- Former name: 1844: Saint Joseph's Hospital and Annexes (Hospital de São José e Anexos) 1913: Civil Hospitals of Lisbon (Hospitais Civis de Lisboa) 2007: Central Lisbon Hospital Centre (Centro Hospitalar de Lisboa Central)
- Established: 1844
- Headquarters: Rua José António Serrano, Arroios, Lisbon
- Hospitals: Hospital de São José, Hospital de Santo António dos Capuchos, Hospital de Dona Estefânia, Hospital de Santa Marta, Hospital Curry Cabral, Maternidade Alfredo da Costa
- Staff: 7,944 (2019)
- Website: www.chlc.min-saude.pt

= Centro Hospitalar Universitário de Lisboa Central =

Centro Hospitalar Universitário de Lisboa Central (/pt-PT/; CHULC; "Central Lisbon University Hospital Centre") is a public hospital centre (a state-owned enterprise) serving the Greater Lisbon area, in Portugal.

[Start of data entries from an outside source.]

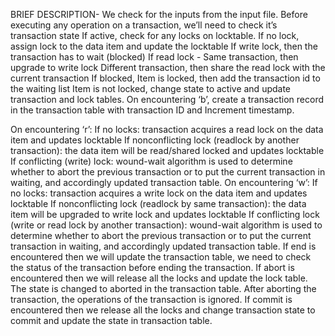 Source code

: BRIEF DESCRIPTION- 
We check for the inputs from the input file.
Before executing any operation on a transaction, we’ll need to check it’s transaction state
If active, check for any locks on locktable.
If no lock, assign lock to the data item and update the locktable
If write lock, then the transaction has to wait (blocked)
If read lock -
Same transaction, then upgrade to write lock
Different transaction, then share the read lock with the current transaction 
If blocked, 
Item is locked, then add the transaction id to the waiting list
Item is not locked, change state to active and update transaction and lock tables.
On encountering ‘b’, create a transaction record in the transaction table with transaction ID and Increment timestamp.


On encountering ‘r’:
If no locks: transaction acquires a read lock on the data item and updates locktable
If nonconflicting lock (readlock by another transaction): the data item will be read/shared locked and updates locktable
If conflicting (write) lock: wound-wait algorithm is used to determine whether to abort the previous transaction or to put the current transaction in waiting, and accordingly updated transaction table.
On encountering ‘w’:
If no locks: transaction acquires a write lock on the data item and updates locktable
If nonconflicting lock (readlock by same transaction): the data item will be upgraded to write lock and updates locktable
If conflicting lock (write or read lock by another transaction): wound-wait algorithm is used to determine whether to abort the previous transaction or to put the current transaction in waiting, and accordingly updated transaction table.
If end is encountered then we will update the transaction table, we need to check the status of the transaction before ending the transaction.
If abort is encountered then we will release all the locks and update the lock table. The state is changed to aborted in the transaction table. After aborting the transaction, the operations of the transaction is ignored.
If commit is encountered then we release all the locks and change transaction state to commit and update the state in transaction table.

CHULC is one of the four hospital centres in Lisbon, alongside Northern Lisbon University Hospital Centre (CHULN), Western Lisbon Hospital Centre (CHLO) and the Lisbon Psychiatric Hospital Centre (CHPL). It groups together the hospitals Hospital de São José, Hospital de Santo António dos Capuchos, Hospital de Dona Estefânia, Hospital de Santa Marta, Hospital Curry Cabral, and Maternidade Alfredo da Costa.

==History==
The beginnings of the hospital centre go back to 1844 with the establishment of "Saint Joseph's Hospital and Annexes" (Hospital de São José e Anexos), when Hospital de São José annexed the nearby Leper Hospital of Saint Lazarus (Gafaria de São Lázaro); not long after, the Rilhafoles Mental Asylum (some time later renamed Miguel Bombarda Hospital) and the Desterro Hospital also became institutionally attached to São José. Other hospitals in the city merged into the centre along the years (some of them no longer in operation): Hospital de Dona Estefânia in 1877, Hospital de Arroios in 1892, Hospital de Santa Marta in 1903, Hospital Curry Cabral in 1906, Hospital de Santo António dos Capuchos in 1928, and most recently, Maternidade Alfredo da Costa, in 2012. In 1913, the hospital centre became known as the "Civil Hospitals of Lisbon" (Hospitais Civis de Lisboa, HCL), a name by which it is sometimes still colloquially known as.